Dylann Roof: The Making of an American Terrorist

GQ explores the root of all his evil in South Carolina.

August 22, 2017 10:33 am
Dylann Roof: America's Most American Terrorist
In this image from the video uplink from the detention center to the courtroom, Dylann Roof appears at Centralized Bond Hearing Court June 19, 2015 in North Charleston, South Carolina. Roof is charged with nine counts of murder and firearms charges in the shooting deaths at Emanuel African Methodist Episcopal Church in Charleston, South Carolina on June 17. (Grace Beahm-Pool/Getty Images)

If Charlottesville hasn’t convinced you that America has a hate problem, then Dylann Roof’s story surely will.

In 2015, Roof, a white supremacist who believed “blacks were taking over the world,” opened fire in Emanuel African Methodist Episcopal Church in Charleston, South Carolina, killing nine parishioners.
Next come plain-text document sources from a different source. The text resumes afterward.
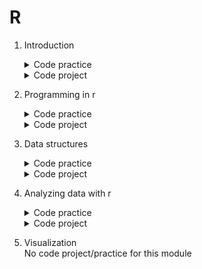 # R

1. Introduction
	<details>
		<summary>Code practice</summary>

	- [Basic math](https://github.com/HenestrosaConH/sololearn/tree/main/courses/r/1-introduction/code-practice/basic-math)  
	- [Fix the code](https://github.com/HenestrosaConH/sololearn/tree/main/courses/r/1-introduction/code-practice/fix-the-code)  
	- [Liter to gallon converter](https://github.com/HenestrosaConH/sololearn/tree/main/courses/r/1-introduction/code-practice/liter-to-gallon-converter)  
	- [Quote generator](https://github.com/HenestrosaConH/sololearn/tree/main/courses/r/1-introduction/code-practice/quote-generator)
    - [Your first r program](https://github.com/HenestrosaConH/sololearn/tree/main/courses/r/1-introduction/code-practice/your-first-r-program)
	</details>
	<details>
		<summary>Code project</summary>

	- [The greatest number](https://github.com/HenestrosaConH/sololearn/tree/main/courses/r/1-introduction/code-project)
	</details>
2. Programming in r
	<details>
		<summary>Code practice</summary>

	- [Break the loop](https://github.com/HenestrosaConH/sololearn/tree/main/courses/r/2-programming-in-r/code-practice/break-the-loop)  
	- [Define the function](https://github.com/HenestrosaConH/sololearn/tree/main/courses/r/2-programming-in-r/code-practice/define-the-function)  
	- [Even or odd](https://github.com/HenestrosaConH/sololearn/tree/main/courses/r/2-programming-in-r/code-practice/even-or-odd)  
	- [Star of the snow](https://github.com/HenestrosaConH/sololearn/tree/main/courses/r/2-programming-in-r/code-practice/star-of-the-snow)  
	- [Sum](https://github.com/HenestrosaConH/sololearn/tree/main/courses/r/2-programming-in-r/code-practice/sum)  
	- [US state names](https://github.com/HenestrosaConH/sololearn/tree/main/courses/r/2-programming-in-r/code-practice/us-state-names)  
	</details>
	<details>
		<summary>Code project</summary>

	- [Sum in range](https://github.com/HenestrosaConH/sololearn/tree/main/courses/r/2-programming-in-r/code-project)
	</details>
3. Data structures  
	<details>
		<summary>Code practice</summary>

	- [Average price](https://github.com/HenestrosaConH/sololearn/tree/main/courses/r/3-data-structures/code-practice/average-price)
    - [List operations](https://github.com/HenestrosaConH/sololearn/tree/main/courses/r/3-data-structures/code-practice/list-operations)
    - [Matrix operations](https://github.com/HenestrosaConH/sololearn/tree/main/courses/r/3-data-structures/code-practice/matrix-operations)
    - [Median](https://github.com/HenestrosaConH/sololearn/tree/main/courses/r/3-data-structures/code-practice/median)
    - [Nickname generator](https://github.com/HenestrosaConH/sololearn/tree/main/courses/r/3-data-structures/code-practice/nickname-generator)
    - [Pop of color](https://github.com/HenestrosaConH/sololearn/tree/main/courses/r/3-data-structures/code-practice/pop-of-color)
    - [Text analyzer](https://github.com/HenestrosaConH/sololearn/tree/main/courses/r/3-data-structures/code-practice/text-analyzer)
    - [What's the sum](https://github.com/HenestrosaConH/sololearn/tree/main/courses/r/3-data-structures/code-practice/whats-the-sum)
	</details>
	<details>
		<summary>Code project</summary>

	- [Grade analysis](https://github.com/HenestrosaConH/sololearn/tree/main/courses/r/3-data-structures/code-project)
	</details>
4. Analyzing data with r  
	<details>
		<summary>Code practice</summary>

	- [Cylinders and horsepower](https://github.com/HenestrosaConH/sololearn/tree/main/courses/r/4-analyzing-data-with-r/code-practice/cylinders-and-horsepower)
	- [Horsepowers](https://github.com/HenestrosaConH/sololearn/tree/main/courses/r/4-analyzing-data-with-r/code-practice/horsepowers)
    - [SD from mean](https://github.com/HenestrosaConH/sololearn/tree/main/courses/r/4-analyzing-data-with-r/code-practice/sd-from-mean)
    - [Standard deviation](https://github.com/HenestrosaConH/sololearn/tree/main/courses/r/4-analyzing-data-with-r/code-practice/standard-deviation)
	</details>
	<details>
		<summary>Code project</summary>

	- [Titanic survivors](https://github.com/HenestrosaConH/sololearn/tree/main/courses/r/4-analyzing-data-with-r/code-project)
	</details>
5. Visualization  
	No code project/practice for this module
He has since been sentenced to death.

Now, GQ‘s Rachel Kaadzi Ghansah—an African-American woman—has pieced together Roof’s upbringing, motivations, and what led him to carry out such a heinous act in a sprawling, deeply researched feature. RCLife has teased out some of the most shocking details below.

-Felicia Sanders, one of the church’s survivors, had to lie in her dying son’s blood and play dead, with her hand over her grandbaby’s mouth to silence her.

-Roof, representing himself, told the jurors and many family members in the courtroom that “I felt like I had to do it, and I still feel like I had to do it.”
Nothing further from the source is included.